Interviewed by Thomas White.
Transcribed by Helen Bradstock.
Transcript available at: Wildman-_Modelling_Religion_1.1
Thomas White (TW): Hello. I’m here in Dunedin, on the South Island of New Zealand at Otago University’s recording studios, with Professor Wesley Wildman of Boston University. Yesterday evening we had the pleasure of Professor Wildman’s delivering the Albert Moore Memorial Lecture. That’s a lecture series celebrating fifty years of Religious Studies here at Otago University. The lecture title was “Integrating the Science and the Humanities in the Study of Religion”. Professor Wildman has written and co-edited numerous books and seemingly innumerous academic articles and is the founding co-editor of the journal, Religion, Brain and Behaviour. He is also the founding director for the Centre for Mind and Culture. Presently Professor Wildman is also the Principal Investigator for the Modelling Religion Project, a sub-project under the umbrella of this Centre’s broader Simulating Religion Project. Professor Wildman, welcome to the Religious Studies Project.
Wesley Wildman (WW): Thanks, Tom.
TW: So, I’ll start my first question, if you don’t mind. Professor Wildman, I understand that you work in the relatively new field of cognitive science of religion. Could you please give a brief summary of basic methods and principles that characterise this approach to the study of religion?

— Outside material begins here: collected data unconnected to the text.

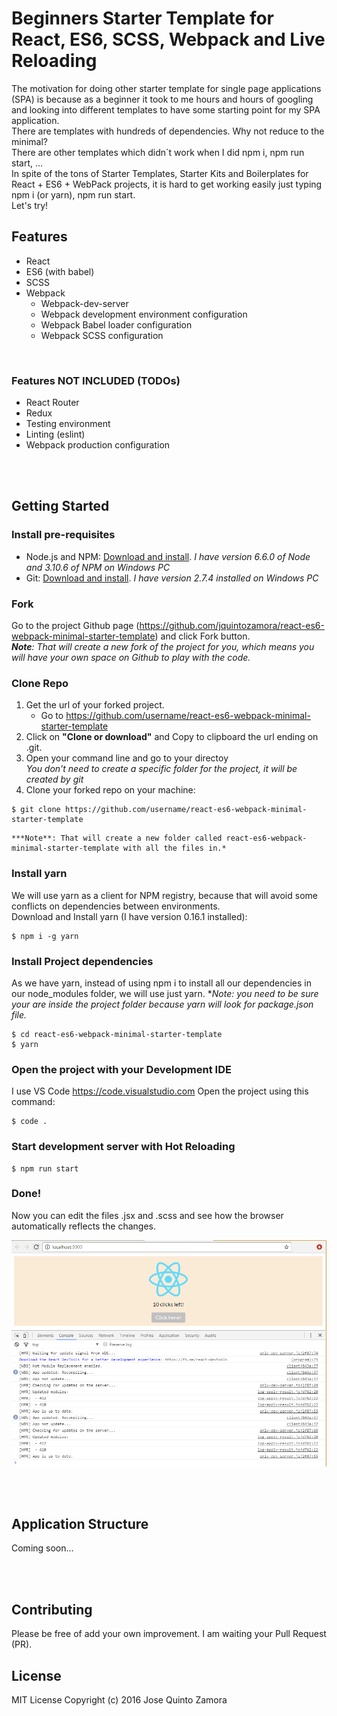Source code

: # Beginners Starter Template for React, ES6, SCSS, Webpack and Live Reloading
The motivation for doing other starter template for single page applications (SPA) 
is because as a beginner it took to me hours and hours of googling and looking into different templates
to have some starting point for my SPA application.   
There are templates with hundreds of dependencies. Why not reduce to the minimal?  
There are other templates which didn´t work when I did npm i, npm run start, …   
In spite of the tons of Starter Templates, Starter Kits and Boilerplates 
for React + ES6 + WebPack projects, it is hard to get working easily just typing npm i (or yarn), npm run start.   
Let's try!


## Features
- React 
- ES6 (with babel)
- SCSS
- Webpack
    - Webpack-dev-server
    - Webpack development environment configuration
    - Webpack Babel loader configuration
    - Webpack SCSS configuration

<br />

### Features NOT INCLUDED (TODOs)
- React Router
- Redux
- Testing environment
- Linting (eslint)
- Webpack production configuration



<br /><br />
## Getting Started
### Install pre-requisites
- Node.js and NPM: [Download and install](https://nodejs.org/). *I have version 6.6.0 of Node and 3.10.6 of NPM on Windows PC*
- Git: [Download and install](https://git-scm.com/). *I have version 2.7.4 installed on Windows PC*

### Fork
Go to the project Github page (<https://github.com/jquintozamora/react-es6-webpack-minimal-starter-template>) and click Fork button.  
***Note**: That will create a new fork of the project for you, which means you will have your own space on Github to play with the code.*

### Clone Repo
1. Get the url of your forked project.
    - Go to https://github.com/username/react-es6-webpack-minimal-starter-template
2. Click on **"Clone or download"** and Copy to clipboard the url ending on .git.
3. Open your command line and go to your directoy  
*You don't need to create a specific folder for the project, it will be created by git*
4. Clone your forked repo on your machine:
```
$ git clone https://github.com/username/react-es6-webpack-minimal-starter-template
```
    ***Note**: That will create a new folder called react-es6-webpack-minimal-starter-template with all the files in.*

### Install yarn
We will use yarn as a client for NPM registry, because that will avoid some conflicts on dependencies between environments.  
Download and Install yarn (I have version 0.16.1 installed):
```
$ npm i -g yarn
```


### Install Project dependencies
As we have yarn, instead of using npm i to install all our dependencies in our node_modules folder, we will use just yarn.
***Note*: you need to be sure your are inside the project folder because yarn will look for package.json file.*

```
$ cd react-es6-webpack-minimal-starter-template  
$ yarn
```


### Open the project with your Development IDE
I use VS Code https://code.visualstudio.com
Open the project using this command:
```
$ code .
``` 

### Start development server with Hot Reloading
```
$ npm run start
```

### Done! 
Now you can edit the files .jsx and .scss and see how the browser automatically reflects the changes.


![React Hot Loader 3 Image](./screenshots/ReactHotLoader3-logs.png)

<br /><br />

## Application Structure
Coming soon...


<br /><br />
## Contributing
Please be free of add your own improvement. I am waiting your Pull Request (PR).

## License
MIT License
Copyright (c) 2016 Jose Quinto Zamora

WW: Sure. First of all , I’m a philosopher of religion by native orientation and I specialise in the scientific study of religion, generally. And I would describe the area of my work as in the bio-cultural study of religion rather than the cognitive science of religion. Cognitive science of religion – as a name for an activity – has become broader over time, having less to do, specifically, with cognitive science and more and more to do with integrating information coming from both the biological sciences and the sciences of culture. Most of the things that we care about in religion involve both the sciences of cognition and the sciences of culture. So we care about minds and brains and how they work, and we also care about the way these things in collectives produce emergent phenomena of great interest to us at the cultural level. Keeping both sides, culture and cognition together is crucial for being able to get anywhere in understanding these complex things. That’s why the Centre for Mind and Culture has the name that it has, to indicate that it’s bio-cultural in orientation. And the religion work that we do through the centre, which is done through the Institute for the Bio-cultural Study of Religion focuses on that phrase bio-cultural. Now the methods that you use, then, are extremely diverse. Because the sciences of cognition and culture cover a tremendous amount of territory. I don’t know if it’s worthwhile listing methods, but the point is sometimes you’re doing qualitative research that’s in-depth studies of groups of people, other times you’re doing demography or social science-type statistics gathering, still other times you’re working on interpretive aspects of the social sciences and Religious Studies. And on the other end, you’re doing neuro-science studies – maybe eye-tracking or neuro-imagining – or you’re doing psychological surveys, or you’re doing medical tests to see how people respond to various conditions that might be related to religion, and so forth. The point is that all of these methods are available and you use whichever is the most useful for making sense of the problem that you’ve decided to tackle. And the fundamental principal is that you tackle those problems in a bio-cultural way.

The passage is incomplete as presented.